# AIG230 NLP (Week 3 Lab) — Notebook 1: Text Representation

This notebook focuses on **turning raw text into numeric features** you can use in real-world ML systems.

You will build:
- a clean **train/test split**
- **Bag-of-Words** (binary and count)
- **Document-Term Matrix** (DTM)
- **TF-IDF** (with n-grams)
- **Hashing trick** (production-friendly)
- basic **retrieval** (cosine similarity) and a **baseline classifier**
- model **persistence** (save/load)

## 0) Setup


In [None]:

import re
import numpy as np
import pandas as pd

from sklearn.model_selection import train_test_split
from sklearn.feature_extraction.text import CountVectorizer, TfidfVectorizer, HashingVectorizer
from sklearn.metrics.pairwise import cosine_similarity
from sklearn.linear_model import LogisticRegression
from sklearn.pipeline import Pipeline
from sklearn.metrics import classification_report, confusion_matrix
import joblib


## 1) A small, realistic dataset (you can replace with your own CSV)


In industry, text often comes with:
- an **ID**
- free-text **description**
- a **label** (category, priority, intent, topic) or a target (churn, fraud, etc.)

Here we create a toy dataset that looks like support tickets / ops incidents.  
Swap this section with a `pd.read_csv(...)` in your own workflows.


In [None]:

data = [
    ("T-001", "VPN keeps disconnecting every 10 minutes on Windows 11 after latest update", "network"),
    ("T-002", "Password reset link is expired and user cannot login to the portal", "auth"),
    ("T-003", "Email delivery delayed, outbound messages queued for hours", "messaging"),
    ("T-004", "Cannot install printer driver, installer fails with error code 1603", "device"),
    ("T-005", "MFA prompt never arrives on mobile app, user stuck at login", "auth"),
    ("T-006", "WiFi signal drops in meeting rooms, access point reboot helps temporarily", "network"),
    ("T-007", "Outlook search not returning results, index seems corrupted", "messaging"),
    ("T-008", "Laptop battery drains fast after BIOS update, power settings unchanged", "device"),
    ("T-009", "Portal shows 500 error when submitting form, happened after deployment", "app"),
    ("T-010", "API requests timing out, latency spike observed in last hour", "app"),
    ("T-011", "User cannot access shared drive, permission denied though in correct group", "auth"),
    ("T-012", "Teams calls have choppy audio, jitter high on corporate network", "network"),
    ("T-013", "Push notifications not working on Android for the app", "app"),
    ("T-014", "Mailbox is full and cannot receive emails, auto-archive not running", "messaging"),
    ("T-015", "Bluetooth mouse not pairing after restart, device shows as unknown", "device"),
]

df = pd.DataFrame(data, columns=["ticket_id", "text", "label"])
df


### Train/test split


In [None]:

X_train, X_test, y_train, y_test = train_test_split(
    df["text"], df["label"], test_size=0.33, random_state=42, stratify=df["label"]
)

print("Train size:", len(X_train))
print("Test size:", len(X_test))


## 2) Tokenization basics and normalization (lightweight, practical)
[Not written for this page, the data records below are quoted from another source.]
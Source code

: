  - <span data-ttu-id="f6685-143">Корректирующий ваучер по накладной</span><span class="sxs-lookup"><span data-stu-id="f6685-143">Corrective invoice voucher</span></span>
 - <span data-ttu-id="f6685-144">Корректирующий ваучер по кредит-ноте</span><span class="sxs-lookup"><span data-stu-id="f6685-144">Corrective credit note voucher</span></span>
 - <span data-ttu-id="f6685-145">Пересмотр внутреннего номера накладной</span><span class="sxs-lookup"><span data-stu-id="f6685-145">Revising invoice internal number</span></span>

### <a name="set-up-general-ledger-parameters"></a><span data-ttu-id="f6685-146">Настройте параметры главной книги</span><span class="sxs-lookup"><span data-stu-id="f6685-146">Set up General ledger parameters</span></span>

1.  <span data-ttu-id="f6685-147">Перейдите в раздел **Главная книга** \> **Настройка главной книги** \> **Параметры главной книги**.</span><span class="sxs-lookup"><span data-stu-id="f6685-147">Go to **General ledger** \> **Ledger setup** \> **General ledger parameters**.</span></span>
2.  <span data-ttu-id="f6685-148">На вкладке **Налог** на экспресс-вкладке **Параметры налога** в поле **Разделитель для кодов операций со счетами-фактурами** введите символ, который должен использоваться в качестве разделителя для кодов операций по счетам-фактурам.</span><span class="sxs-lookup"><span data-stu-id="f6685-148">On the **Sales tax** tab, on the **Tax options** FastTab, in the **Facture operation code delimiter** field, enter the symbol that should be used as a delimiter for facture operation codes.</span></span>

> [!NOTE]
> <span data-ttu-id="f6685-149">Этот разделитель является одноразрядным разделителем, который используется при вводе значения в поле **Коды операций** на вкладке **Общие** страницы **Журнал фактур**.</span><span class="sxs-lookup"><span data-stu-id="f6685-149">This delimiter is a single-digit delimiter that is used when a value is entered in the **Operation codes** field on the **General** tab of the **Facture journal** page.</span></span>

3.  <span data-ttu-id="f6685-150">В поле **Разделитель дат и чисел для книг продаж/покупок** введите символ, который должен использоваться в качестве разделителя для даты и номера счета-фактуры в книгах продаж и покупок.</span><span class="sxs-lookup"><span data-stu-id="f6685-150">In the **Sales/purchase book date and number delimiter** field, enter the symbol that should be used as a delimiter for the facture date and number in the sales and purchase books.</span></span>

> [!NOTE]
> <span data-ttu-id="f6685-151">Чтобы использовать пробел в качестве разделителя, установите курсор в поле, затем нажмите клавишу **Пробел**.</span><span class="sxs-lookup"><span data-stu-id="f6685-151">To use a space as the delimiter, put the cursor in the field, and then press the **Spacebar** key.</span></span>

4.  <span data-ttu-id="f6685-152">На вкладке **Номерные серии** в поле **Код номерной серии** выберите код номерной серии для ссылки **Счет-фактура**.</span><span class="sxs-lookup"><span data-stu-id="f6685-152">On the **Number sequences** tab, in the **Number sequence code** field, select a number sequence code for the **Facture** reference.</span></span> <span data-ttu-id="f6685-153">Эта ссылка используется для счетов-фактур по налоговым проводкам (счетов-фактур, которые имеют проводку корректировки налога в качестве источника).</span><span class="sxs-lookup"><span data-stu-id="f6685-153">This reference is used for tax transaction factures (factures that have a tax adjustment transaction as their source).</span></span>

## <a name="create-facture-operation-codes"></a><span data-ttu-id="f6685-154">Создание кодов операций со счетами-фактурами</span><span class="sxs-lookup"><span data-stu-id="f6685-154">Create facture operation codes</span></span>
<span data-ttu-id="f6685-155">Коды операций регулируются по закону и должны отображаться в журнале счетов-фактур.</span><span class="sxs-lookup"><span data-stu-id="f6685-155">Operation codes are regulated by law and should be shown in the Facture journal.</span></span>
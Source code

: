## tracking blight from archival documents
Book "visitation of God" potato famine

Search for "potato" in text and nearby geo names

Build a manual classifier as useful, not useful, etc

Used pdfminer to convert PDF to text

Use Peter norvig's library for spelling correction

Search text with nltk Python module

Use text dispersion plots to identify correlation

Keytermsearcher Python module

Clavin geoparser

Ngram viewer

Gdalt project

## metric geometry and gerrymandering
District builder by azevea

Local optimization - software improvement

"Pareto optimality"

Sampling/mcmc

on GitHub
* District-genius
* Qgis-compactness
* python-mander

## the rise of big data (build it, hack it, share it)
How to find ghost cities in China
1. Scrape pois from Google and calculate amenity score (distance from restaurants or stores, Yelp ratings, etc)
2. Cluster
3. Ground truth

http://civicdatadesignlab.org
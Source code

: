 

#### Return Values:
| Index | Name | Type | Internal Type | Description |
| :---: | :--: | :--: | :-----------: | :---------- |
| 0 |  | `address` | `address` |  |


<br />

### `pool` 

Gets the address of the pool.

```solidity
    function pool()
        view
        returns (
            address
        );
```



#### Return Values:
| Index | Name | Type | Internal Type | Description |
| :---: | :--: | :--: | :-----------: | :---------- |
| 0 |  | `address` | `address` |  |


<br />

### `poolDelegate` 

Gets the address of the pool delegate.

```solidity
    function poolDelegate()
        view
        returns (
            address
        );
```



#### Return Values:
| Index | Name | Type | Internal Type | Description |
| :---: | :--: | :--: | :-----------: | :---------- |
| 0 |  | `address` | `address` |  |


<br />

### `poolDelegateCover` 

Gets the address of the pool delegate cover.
In production pipelines you typically do **minimal, safe normalization**:
- lowercase
- normalize whitespace
- optionally strip obvious punctuation
- keep numbers when they carry meaning (error codes, versions, dates)

Heavy normalization (stemming, aggressive regexes) can hurt when your text includes:
error codes, product names, IDs, or domain terminology.


In [None]:

def simple_normalize(text: str) -> str:
    text = text.lower()
    text = re.sub(r"\s+", " ", text).strip()
    return text

df["text_norm"] = df["text"].map(simple_normalize)
df[["ticket_id","text_norm","label"]].head()


## 3) Vocabulary + Document-Term Matrix (DTM) with CountVectorizer


**CountVectorizer** builds:
- a vocabulary (token → column index)
- a sparse matrix where rows are documents and columns are tokens

This is the classic **Document-Term Matrix** representation.


In [None]:

count_vec = CountVectorizer(
    lowercase=True,
    token_pattern=r"(?u)\b\w+\b",  # keeps tokens like "500", "1603", "mfa"
    min_df=1
)

X_train_counts = count_vec.fit_transform(X_train)
X_test_counts  = count_vec.transform(X_test)

print("DTM shape (train):", X_train_counts.shape)
print("Vocabulary size:", len(count_vec.vocabulary_))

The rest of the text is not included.